OREANDA-NEWS. April 19, 2011. On Saturday, Apr 16, the Ukrainian PM Mykola Azarov announced that Gazprom has agreed to supply ~4 Bcm of natural gas to Ukrainian nitrogen fertilizer producers at the price of 170 USD /Mcm, Bloomberg reported that same day. Separately, The Kommersant newspaper, added that only Group DF controlled plants (Stirol, CherkasyAzot, SeverodonetskAzot, RivneAzot) will enjoy the discounted gas, citing the sources familiar with the matter.

Millennium Capital considers the news as STRONGLY POSITIVE for Stirol.
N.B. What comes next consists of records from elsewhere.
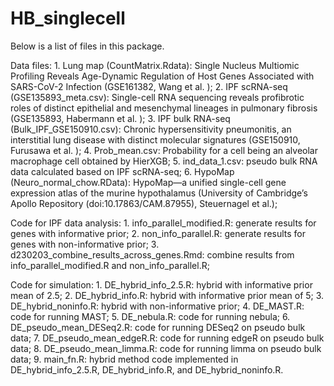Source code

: # HB_singlecell

Below is a list of files in this package.

Data files: 
	1. Lung map (CountMatrix.Rdata): Single Nucleus Multiomic Profiling Reveals Age-Dynamic Regulation of Host Genes Associated with SARS-CoV-2 Infection (GSE161382, Wang et al. );
	2. IPF scRNA-seq (GSE135893_meta.csv): Single-cell RNA sequencing reveals profibrotic roles of distinct epithelial and mesenchymal lineages in pulmonary fibrosis (GSE135893, Habermann et al. );
	3. IPF bulk RNA-seq (Bulk_IPF_GSE150910.csv): Chronic hypersensitivity pneumonitis, an interstitial lung disease with distinct molecular signatures (GSE150910, Furusawa et al. );
	4. Prob_mean.csv: Probability for a cell being an alveolar macrophage cell obtained by HierXGB;
	5. ind_data_1.csv: pseudo bulk RNA data calculated based on IPF scRNA-seq;
	6. HypoMap (Neuro_normal_chow.RData): HypoMap—a unified single-cell gene expression atlas of the murine hypothalamus (University of Cambridge’s Apollo Repository (doi:10.17863/CAM.87955), Steuernagel et al.);

Code for IPF data analysis:
	1. info_parallel_modified.R: generate results for genes with informative prior;
	2. non_info_parallel.R: generate results for genes with  non-informative prior;
	3. d230203_combine_results_across_genes.Rmd: combine results from info_parallel_modified.R and non_info_parallel.R;

Code for simulation: 
	1. DE_hybrid_info_2.5.R: hybrid with informative prior mean of 2.5;
	2. DE_hybrid_info.R: hybrid with informative prior mean of 5;
	3. DE_hybrid_noninfo.R: hybrid with non-informative prior;
	4. DE_MAST.R: code for running MAST;
	5. DE_nebula.R: code for running nebula;
	6. DE_pseudo_mean_DESeq2.R: code for running DESeq2 on pseudo bulk data;
	7. DE_pseudo_mean_edgeR.R: code for running edgeR on pseudo bulk data;
	8. DE_pseudo_mean_limma.R: code for running limma on pseudo bulk data;
	9. main_fn.R: hybrid method code implemented in DE_hybrid_info_2.5.R, DE_hybrid_info.R, and DE_hybrid_noninfo.R.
With discounted price (~42% to the regular tariff) of natural gas, Stirol is posed for a sharp margin rebound already in 2Q11. We estimate the gross margin may surge to ~40% in 2Q11 from an estimated 14% under regular tariff and reach ~35% for the full year. Meanwhile, EBITDA and the net margins may rise to 32%/22% for the full year vs -12%/-20% in FY10. Our preliminary Dec-11 PT for STIR goes up to USD 24 (UAH195) which yields upside of nearly 150% and a more than sufficient margin of safety to consider Stirol as a terrific short-term trading opportunity.